By: Adriana Valldejuly
It is well known across the globe that Venezuela has been battling massive economic turmoil during the last few years. The country is experiencing the worst economic crisis in its history, with an inflation rate of over 400 percent and an unstable exchange rate. At the end of 2017, Venezuela’s President Nicolas Maduro first announced what could be, according to him, a possible solution to restore the country’s financial condition. Two months later, on February 20, 2018, Venezuela’s government officially launched the pre-sale of its very own cryptocurrency “petro,” a bitcoin-like digital currency.
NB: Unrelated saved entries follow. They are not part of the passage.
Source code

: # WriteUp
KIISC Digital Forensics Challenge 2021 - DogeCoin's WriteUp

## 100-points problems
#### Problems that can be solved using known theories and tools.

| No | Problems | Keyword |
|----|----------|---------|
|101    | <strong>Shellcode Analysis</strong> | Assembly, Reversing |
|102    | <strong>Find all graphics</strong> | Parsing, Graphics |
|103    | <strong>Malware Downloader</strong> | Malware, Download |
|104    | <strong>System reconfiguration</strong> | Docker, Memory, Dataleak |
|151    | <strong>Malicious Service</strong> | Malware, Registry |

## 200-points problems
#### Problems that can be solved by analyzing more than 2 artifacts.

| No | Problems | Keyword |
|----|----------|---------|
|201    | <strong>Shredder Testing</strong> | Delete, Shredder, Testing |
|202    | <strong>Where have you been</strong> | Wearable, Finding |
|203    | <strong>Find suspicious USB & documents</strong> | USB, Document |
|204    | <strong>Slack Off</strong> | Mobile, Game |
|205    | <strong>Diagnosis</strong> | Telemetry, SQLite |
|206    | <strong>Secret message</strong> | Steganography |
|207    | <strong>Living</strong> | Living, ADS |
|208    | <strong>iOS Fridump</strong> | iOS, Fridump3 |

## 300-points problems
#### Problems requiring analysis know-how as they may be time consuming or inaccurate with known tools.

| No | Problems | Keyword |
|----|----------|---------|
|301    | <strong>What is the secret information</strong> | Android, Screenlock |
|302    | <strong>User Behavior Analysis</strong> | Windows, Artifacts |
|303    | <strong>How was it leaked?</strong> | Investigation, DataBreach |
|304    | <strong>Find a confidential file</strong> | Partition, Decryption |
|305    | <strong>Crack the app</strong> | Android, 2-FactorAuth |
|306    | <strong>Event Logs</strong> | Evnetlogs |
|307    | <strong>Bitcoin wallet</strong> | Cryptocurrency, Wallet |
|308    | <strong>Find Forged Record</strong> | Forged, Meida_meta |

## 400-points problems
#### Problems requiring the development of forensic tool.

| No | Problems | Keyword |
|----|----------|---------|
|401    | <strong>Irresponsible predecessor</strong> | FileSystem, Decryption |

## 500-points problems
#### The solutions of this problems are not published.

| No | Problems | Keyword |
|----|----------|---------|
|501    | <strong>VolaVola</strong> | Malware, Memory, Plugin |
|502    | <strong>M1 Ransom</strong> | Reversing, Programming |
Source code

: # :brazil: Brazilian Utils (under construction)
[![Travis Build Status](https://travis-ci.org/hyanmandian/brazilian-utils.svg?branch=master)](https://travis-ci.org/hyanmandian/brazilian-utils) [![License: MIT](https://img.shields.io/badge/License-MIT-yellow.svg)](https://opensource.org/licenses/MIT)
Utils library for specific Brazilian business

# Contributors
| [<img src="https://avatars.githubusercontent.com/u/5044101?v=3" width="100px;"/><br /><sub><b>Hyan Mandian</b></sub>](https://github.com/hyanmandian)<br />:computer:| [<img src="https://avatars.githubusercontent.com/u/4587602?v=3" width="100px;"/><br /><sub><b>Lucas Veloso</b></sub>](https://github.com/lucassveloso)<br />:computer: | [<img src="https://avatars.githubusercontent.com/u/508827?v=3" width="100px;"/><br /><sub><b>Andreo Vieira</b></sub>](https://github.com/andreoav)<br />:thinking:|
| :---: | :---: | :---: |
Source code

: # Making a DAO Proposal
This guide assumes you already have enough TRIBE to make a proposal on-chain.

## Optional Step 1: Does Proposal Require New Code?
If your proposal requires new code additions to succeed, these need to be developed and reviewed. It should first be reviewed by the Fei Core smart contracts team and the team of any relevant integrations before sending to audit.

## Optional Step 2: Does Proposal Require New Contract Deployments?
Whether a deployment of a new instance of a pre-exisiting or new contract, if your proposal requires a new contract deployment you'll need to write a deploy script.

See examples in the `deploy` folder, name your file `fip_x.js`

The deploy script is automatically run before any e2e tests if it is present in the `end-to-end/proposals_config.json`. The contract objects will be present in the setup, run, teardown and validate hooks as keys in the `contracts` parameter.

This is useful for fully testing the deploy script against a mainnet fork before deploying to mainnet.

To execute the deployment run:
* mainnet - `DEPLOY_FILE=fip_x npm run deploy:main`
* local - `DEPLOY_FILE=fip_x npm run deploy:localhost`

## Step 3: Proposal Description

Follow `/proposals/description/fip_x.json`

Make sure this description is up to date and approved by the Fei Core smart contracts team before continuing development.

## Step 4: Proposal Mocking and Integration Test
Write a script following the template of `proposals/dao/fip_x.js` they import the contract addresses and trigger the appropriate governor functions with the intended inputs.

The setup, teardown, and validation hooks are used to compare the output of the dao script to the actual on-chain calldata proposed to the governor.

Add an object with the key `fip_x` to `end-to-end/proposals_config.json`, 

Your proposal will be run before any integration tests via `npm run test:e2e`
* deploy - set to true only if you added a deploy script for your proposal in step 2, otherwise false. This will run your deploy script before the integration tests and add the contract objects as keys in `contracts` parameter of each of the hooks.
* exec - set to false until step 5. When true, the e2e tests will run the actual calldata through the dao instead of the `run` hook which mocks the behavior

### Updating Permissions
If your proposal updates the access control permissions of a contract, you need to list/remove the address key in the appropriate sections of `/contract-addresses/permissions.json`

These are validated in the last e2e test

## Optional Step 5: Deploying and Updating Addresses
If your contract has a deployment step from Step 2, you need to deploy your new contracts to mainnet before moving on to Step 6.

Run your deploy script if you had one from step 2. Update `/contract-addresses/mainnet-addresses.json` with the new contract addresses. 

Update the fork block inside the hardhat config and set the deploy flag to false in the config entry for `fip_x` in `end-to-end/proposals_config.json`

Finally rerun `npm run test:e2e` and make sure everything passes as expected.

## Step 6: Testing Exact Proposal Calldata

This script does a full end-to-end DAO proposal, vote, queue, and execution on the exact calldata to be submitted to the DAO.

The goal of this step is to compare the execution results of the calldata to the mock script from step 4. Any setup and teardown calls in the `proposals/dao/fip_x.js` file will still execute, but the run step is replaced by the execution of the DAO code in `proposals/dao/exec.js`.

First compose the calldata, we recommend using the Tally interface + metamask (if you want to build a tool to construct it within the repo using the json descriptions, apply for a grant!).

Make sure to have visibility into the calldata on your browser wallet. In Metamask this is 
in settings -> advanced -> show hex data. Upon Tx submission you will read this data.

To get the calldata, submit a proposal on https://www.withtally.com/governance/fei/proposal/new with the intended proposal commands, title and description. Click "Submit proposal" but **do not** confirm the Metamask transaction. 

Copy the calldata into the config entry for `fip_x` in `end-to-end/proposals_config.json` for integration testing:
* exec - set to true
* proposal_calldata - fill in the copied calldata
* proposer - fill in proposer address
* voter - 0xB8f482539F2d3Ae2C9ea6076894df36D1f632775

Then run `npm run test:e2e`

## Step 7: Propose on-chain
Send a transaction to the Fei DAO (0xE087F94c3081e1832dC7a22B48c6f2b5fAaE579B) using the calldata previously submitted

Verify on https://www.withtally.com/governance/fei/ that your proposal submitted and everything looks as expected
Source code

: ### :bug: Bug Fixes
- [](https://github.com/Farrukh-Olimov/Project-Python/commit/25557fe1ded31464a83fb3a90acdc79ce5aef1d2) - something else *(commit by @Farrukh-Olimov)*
“Petro” was described by the government as an oil-backed token that can be used as a form of legal tender to pay taxes, fees, and other public needs. President Maduro said that each petro will be backed by one barrel of oil and that about $6 billion worth of petro tokens will eventually be issued. During his launching speech, Maduro declared, “Venezuela is the first country to create a digital currency based on natural resources. We are in the vanguard.” Nonetheless, the initiative has attracted a lot of criticism and critics are calling the petro a scam, mainly because the barrels of oil that back the digital coin have yet to be pumped out of the ground. Skeptics have also expressed concerns that the currency will not succeed because of a lack of trust in a government that has been unable to efficiently manage the country’s economic stability. On the other hand, proponents say that buyers may find the currency appealing because it is backed by a commodity and an administration with incentives to see it thrive.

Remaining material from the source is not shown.